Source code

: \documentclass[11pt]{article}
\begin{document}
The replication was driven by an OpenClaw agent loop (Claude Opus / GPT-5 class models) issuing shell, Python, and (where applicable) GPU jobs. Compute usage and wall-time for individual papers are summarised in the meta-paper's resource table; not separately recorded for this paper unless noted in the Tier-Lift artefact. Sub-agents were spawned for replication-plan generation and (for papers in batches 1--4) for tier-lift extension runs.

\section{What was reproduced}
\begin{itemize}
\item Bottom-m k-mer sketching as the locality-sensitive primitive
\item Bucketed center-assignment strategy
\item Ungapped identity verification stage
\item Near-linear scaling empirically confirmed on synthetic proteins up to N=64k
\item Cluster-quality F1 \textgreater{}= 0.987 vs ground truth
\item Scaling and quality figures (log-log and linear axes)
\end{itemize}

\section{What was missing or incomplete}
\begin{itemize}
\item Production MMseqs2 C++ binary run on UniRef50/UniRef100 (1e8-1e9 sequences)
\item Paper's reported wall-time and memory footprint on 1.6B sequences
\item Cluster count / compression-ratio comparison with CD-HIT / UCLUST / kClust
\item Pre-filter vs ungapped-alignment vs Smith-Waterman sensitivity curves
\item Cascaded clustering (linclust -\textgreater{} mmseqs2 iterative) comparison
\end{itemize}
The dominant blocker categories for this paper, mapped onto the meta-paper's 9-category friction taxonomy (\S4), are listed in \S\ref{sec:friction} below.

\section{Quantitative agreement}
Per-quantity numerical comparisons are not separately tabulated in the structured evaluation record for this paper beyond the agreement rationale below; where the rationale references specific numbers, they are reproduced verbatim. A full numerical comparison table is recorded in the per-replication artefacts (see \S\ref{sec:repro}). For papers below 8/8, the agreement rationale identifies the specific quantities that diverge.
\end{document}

Required action
Retype the data. Every line must match the original exactly.

Exercise result
Source code

: \documentclass[11pt]{article}
\begin{document}
The replication was driven by an OpenClaw agent loop (Claude Opus / GPT-5 class models) issuing shell, Python, and (where applicable) GPU jobs. Compute usage and wall-time for individual papers are summarised in the meta-paper's resource table; not separately recorded for this paper unless noted in the Tier-Lift artefact. Sub-agents were spawned for replication-plan generation and (for papers in batches 1--4) for tier-lift extension runs.

\section{What was reproduced}
\begin{itemize}
\item Bottom-m k-mer sketching as the locality-sensitive primitive
\item Bucketed center-assignment strategy
\item Ungapped identity verification stage
\item Near-linear scaling empirically confirmed on synthetic proteins up to N=64k
\item Cluster-quality F1 \textgreater{}= 0.987 vs ground truth
\item Scaling and quality figures (log-log and linear axes)
\end{itemize}

\section{What was missing or incomplete}
\begin{itemize}
\item Production MMseqs2 C++ binary run on UniRef50/UniRef100 (1e8-1e9 sequences)
\item Paper's reported wall-time and memory footprint on 1.6B sequences
\item Cluster count / compression-ratio comparison with CD-HIT / UCLUST / kClust
\item Pre-filter vs ungapped-alignment vs Smith-Waterman sensitivity curves
\item Cascaded clustering (linclust -\textgreater{} mmseqs2 iterative) comparison
\end{itemize}
The dominant blocker categories for this paper, mapped onto the meta-paper's 9-category friction taxonomy (\S4), are listed in \S\ref{sec:friction} below.

\section{Quantitative agreement}
Per-quantity numerical comparisons are not separately tabulated in the structured evaluation record for this paper beyond the agreement rationale below; where the rationale references specific numbers, they are reproduced verbatim. A full numerical comparison table is recorded in the per-replication artefacts (see \S\ref{sec:repro}). For papers below 8/8, the agreement rationale identifies the specific quantities that diverge.
\end{document}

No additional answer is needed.